As incoming aircraft line up to land at Manila's international airport, passengers often catch a glimpse of a gleaming new terminal building.
But first impressions are soon dispelled as passengers are offloaded at an older building that has seen better days.
Built by a group led by Germany's Fraport AG, the US$650 million new international terminal has been in mothballs for two years after President Gloria Arroyo tore up the contract, citing irregularities in the document's terms negotiated by her deposed predecessor Joseph Estrada.
This is just one example of the difficulties foreign investors face when investing in the Philippines, especially in desperately needed infrastructure projects.
Poor contracts, a Constitution which bans foreigners from owning real estate and shuts them out of certain industries, corruption at all levels, a biased court system, looming power cuts, an education system in decay and an impending fiscal crisis all add up to a poor investment environment.
With government debts rising to 5.39 trillion pesos (US$95.9 billion), or 137 percent of the GDP last year, the core budget for social services and infrastructure has shrunk to 2.65 percent of the gross national product last year compared to 6.17 percent in 1997.
Officials predict electricity demand will top available generating capacity sometime in 2008, but no new generating plants have been built for years.
The government would like to sell-off its debt ridden power assets but no one is showing much interest in them.

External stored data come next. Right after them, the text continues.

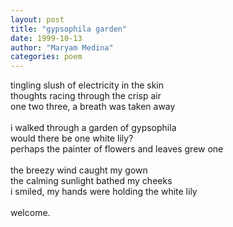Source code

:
 ```yaml
---
layout: post
title: "gypsophila garden"
date: 1999-10-13
author: "Maryam Medina"
categories: poem
---
```


tingling slush of electricity in the skin<br>
thoughts racing through the crisp air<br>
one two three, a breath was taken away<br>
<br>
i walked through a garden of gypsophila<br>
would there be one white lily?<br>
perhaps the painter of flowers and leaves grew one<br>
<br>
the breezy wind caught my gown<br>
the calming sunlight bathed my cheeks<br>
i smiled, my hands were holding the white lily<br>
<br>
welcome.<br>
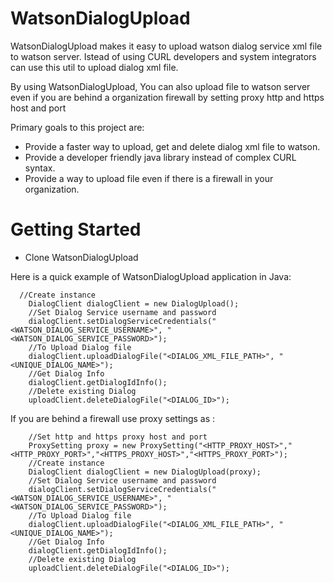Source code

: # WatsonDialogUpload
WatsonDialogUpload makes it easy to upload watson dialog service xml file to watson server. Istead of using CURL developers and system integrators can use this util to upload dialog xml file.

By using WatsonDialogUpload, You can also upload file to watson server even if you are behind a organization firewall by setting proxy http and https host and port

Primary goals to this project are:

* Provide a faster way to upload, get and delete dialog xml file to watson.
* Provide a developer friendly java library instead of complex CURL syntax.
* Provide a way to upload file even if there is a firewall in your organization.

# Getting Started

* Clone WatsonDialogUpload

Here is a quick example of WatsonDialogUpload application in Java:

```
  //Create instance
	DialogClient dialogClient = new DialogUpload();
	//Set Dialog Service username and password
	dialogClient.setDialogServiceCredentials("<WATSON_DIALOG_SERVICE_USERNAME>", "<WATSON_DIALOG_SERVICE_PASSWORD>");
	//To Upload Dialog file
	dialogClient.uploadDialogFile("<DIALOG_XML_FILE_PATH>", "<UNIQUE_DIALOG_NAME>");
	//Get Dialog Info
	dialogClient.getDialogIdInfo();
	//Delete existing Dialog 
	uploadClient.deleteDialogFile("<DIALOG_ID>");
```

If you are behind a firewall use proxy settings as :

```
	//Set http and https proxy host and port	
	ProxySetting proxy = new ProxySetting("<HTTP_PROXY_HOST>","<HTTP_PROXY_PORT>","<HTTPS_PROXY_HOST>","<HTTPS_PROXY_PORT>");
	//Create instance	
	DialogClient dialogClient = new DialogUpload(proxy);
	//Set Dialog Service username and password	
	dialogClient.setDialogServiceCredentials("<WATSON_DIALOG_SERVICE_USERNAME>", "<WATSON_DIALOG_SERVICE_PASSWORD>");
	//To Upload Dialog file	
	dialogClient.uploadDialogFile("<DIALOG_XML_FILE_PATH>", "<UNIQUE_DIALOG_NAME>");
	//Get Dialog Info	
	dialogClient.getDialogIdInfo();
	//Delete existing Dialog 	
	uploadClient.deleteDialogFile("<DIALOG_ID>");
```
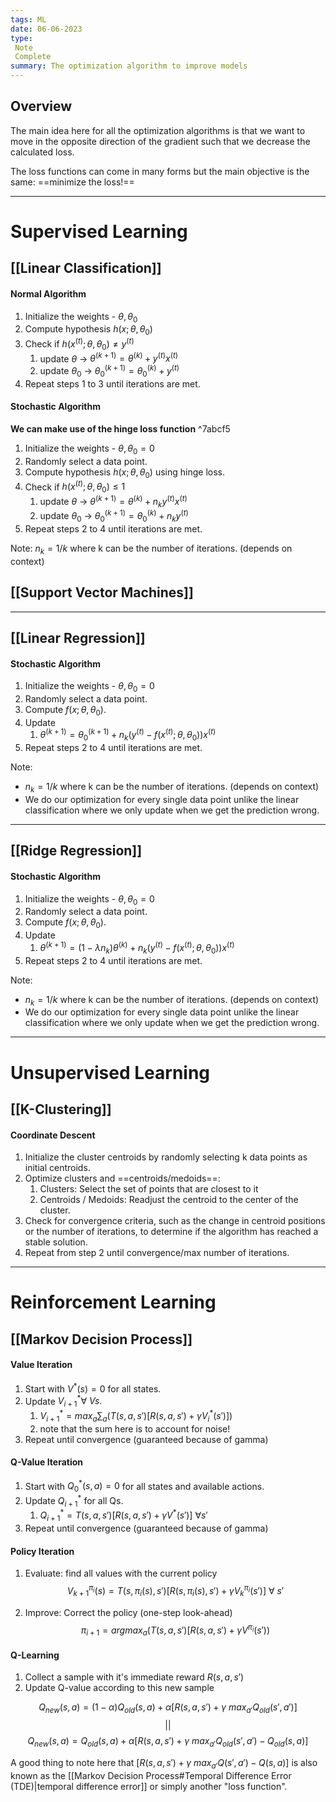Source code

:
 ```yaml
---
tags: ML
date: 06-06-2023
type: 
 Note
 Complete
summary: The optimization algorithm to improve models
---
```


## Overview

The main idea here for all the optimization algorithms is that we want to move in the opposite direction of the gradient such that we decrease the calculated loss. 

The loss functions can come in many forms but the main objective is the same: ==minimize the loss!==


---

# Supervised Learning

## [[Linear Classification]]

#### Normal Algorithm

1. Initialize the weights - $\theta, \theta_0$
2. Compute hypothesis $h(x; \theta,\theta_0)$
3. Check if $h(x^{(t)}; \theta,\theta_0) \ne y^{(t)}$
	1. update $\theta$ -> $\theta^{(k+1)} = \theta^{(k)} + y^{(t)}x^{(t)}$
	2. update $\theta_0$ -> $\theta_0^{(k+1)} = \theta_0^{(k)} + y^{(t)}$
4. Repeat steps 1 to 3 until iterations are met.


#### Stochastic Algorithm

**We can make use of the hinge loss function** ^7abcf5

1. Initialize the weights - $\theta, \theta_0 = 0$
2. Randomly select a data point.
3. Compute hypothesis $h(x; \theta,\theta_0)$ using hinge loss.
4. Check if $h(x^{(t)}; \theta,\theta_0) \leq 1$
	1. update $\theta$ -> $\theta^{(k+1)} = \theta^{(k)} + n_k y^{(t)}x^{(t)}$
	2. update $\theta_0$ -> $\theta_0^{(k+1)} = \theta_0^{(k)} + n_k y^{(t)}$
5. Repeat steps 2 to 4 until iterations are met.

Note: $n_k = 1/k$ where k can be the number of iterations. (depends on context)



## [[Support Vector Machines]]









---

## [[Linear Regression]]

#### Stochastic Algorithm

1. Initialize the weights - $\theta, \theta_0 = 0$
2. Randomly select a data point.
3. Compute $f(x; \theta,\theta_0)$.
4. Update
	1. $\theta^{(k+1)} = \theta_0^{(k+1)} + n_k(y^{(t)} - f(x^{(t)};\theta,\theta_0))x^{(t)}$
5. Repeat steps 2 to 4 until iterations are met.

Note:
- $n_k = 1/k$ where k can be the number of iterations. (depends on context)
- We do our optimization for every single data point unlike the linear classification where we only update when we get the prediction wrong.

---

## [[Ridge Regression]]

#### Stochastic Algorithm

1. Initialize the weights - $\theta, \theta_0 = 0$
2. Randomly select a data point.
3. Compute $f(x; \theta,\theta_0)$.
4. Update
	1. $\theta^{(k+1)} = (1-\lambda n_k)\theta^{(k)} + n_k(y^{(t)} - f(x^{(t)};\theta,\theta_0))x^{(t)}$
5. Repeat steps 2 to 4 until iterations are met.

Note:
- $n_k = 1/k$ where k can be the number of iterations. (depends on context)
- We do our optimization for every single data point unlike the linear classification where we only update when we get the prediction wrong.


----

# Unsupervised Learning

## [[K-Clustering]]

#### Coordinate Descent

1. Initialize the cluster centroids by randomly selecting k data points as initial centroids.
2. Optimize clusters and ==centroids/medoids==:
	1. Clusters: Select the set of points that are closest to it
	2. Centroids / Medoids: Readjust the centroid to the center of the cluster.
3. Check for convergence criteria, such as the change in centroid positions or the number of iterations, to determine if the algorithm has reached a stable solution.
4. Repeat from step 2 until convergence/max number of iterations.


----

# Reinforcement Learning

## [[Markov Decision Process]]

#### Value Iteration
1. Start with $V^*(s) =0$ for all states.
2. Update $V^*_{i+1} \forall \ Vs.$
	1. $V^*_{i+1} = max_a\sum_{a}(T(s,a,s')[R(s,a,s') + \gamma V_i^*(s')])$
	2. note that the sum here is to account for noise! 
3. Repeat until convergence (guaranteed because of gamma)


#### Q-Value Iteration
1. Start with $Q_0^*(s,a) =0$ for all states and available actions.
2. Update $Q^*_{i+1}$ for all Qs.
	1. $Q^*_{i+1} = T(s,a,s')[R(s,a,s') + \gamma V^*(s')]\ \forall s'$
3. Repeat until convergence (guaranteed because of gamma)


#### Policy Iteration
1. Evaluate: find all values with the current policy
$$V^{\pi_i}_{k+1}(s) = T(s, \pi_i(s),s')[R(s,\pi_i(s), s') +\gamma V_k^{\pi_i}(s')]\ \forall \ s'$$

2. Improve: Correct the policy (one-step look-ahead)
$$\pi_{i+1} = argmax_a(T(s,a,s')[R(s,a,s')+ \gamma V^{\pi_i}(s'))$$


#### Q-Learning
1. Collect a sample with it's immediate reward $R(s,a,s')$
2. Update Q-value according to this new sample

$$Q_{new}(s,a) = (1-\alpha)Q_{old}(s,a) + \alpha[R(s,a,s') + \gamma \ max_{a'}Q_{old}(s',a')]$$
$$||$$
$$Q_{new}(s,a) = Q_{old}(s,a) + \alpha[R(s,a,s') + \gamma \ max_{a'}Q_{old}(s',a') - Q_{old}(s,a)]$$

A good thing to note here that $[R(s,a,s') + \gamma \ max_{a'}Q(s',a') - Q(s,a)]$ is also known as the [[Markov Decision Process#Temporal Difference Error (TDE)|temporal difference error]] or simply another "loss function".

The shrinking social service and infrastructure budget is "seriously jeopardizing our capacity for growth that in turn produces our future revenues," said House of Representatives economic affairs committee chief Joey Salceda.
The budget crunch however is only one side of the issue, analysts say.
"The main issue at the moment confronting foreign investors is the question of sanctity of contracts on the one hand, the fear of government interference, the fear of shifting goalposts and the prob-lems of overall policy directions," Manila-based business consultant Michael Clancy said.
He said the Philippines compared "badly" with other Asian countries, because "over the last three years there's certainly been a lot of flip-flopping."
Clancy cited the airport terminal case, now under international arbitration, as the most famous example.
Loss-making National Power Corp, which drains billions of dollars from state coffers in the form of subsidies, is scheduled to be privatized. But interest has flagged with Congress dragging its feet on passing a franchise that would allow the winning bidder to operate the nationwide transmission system.
Peter Wallace, another Manila-based business consultant, noted that power plants took up to five years to put up, with the government usually taking three more years to approve such projects.
But months before the May presidential election Arroyo put a cap on the amount that the utility can charge customers for power sold to it by private generating companies.
"If you can't make a profit, how can you get anyone to invest?" Wallace asked.
This conundrum weighs on the mind of Jose de Jesus, a former public works minister and now the chief executive of a Filipino-Australian-French consortium behind the US$371 million rehabilitation of an 84km toll road that is Manila's main link with industrial provinces to the north.
"Quite frankly, when you analyze the risks -- market risk, completion risk, political risk or regulatory risk -- that [last item] is the one that is the most difficult to predict," de Jesus said.
His company, Manila North Tollways Corp, dreads a public backlash and regulatory cold feet when it comes time to raise toll fees by an estimated 500 to 600 percent next month.
The group calculates these toll levels would be necessary to allow it to recoup its investment in the project, which becomes government property in 2030.
What worries Manila North Tollways is any increase in toll fees may be challenged in the courts and they will lose.
Supreme Court rulings this year and last forced the power distributor Manila Electric Co to reimburse customers hundreds of millions in dollars in charges that were previously approved by government regulators.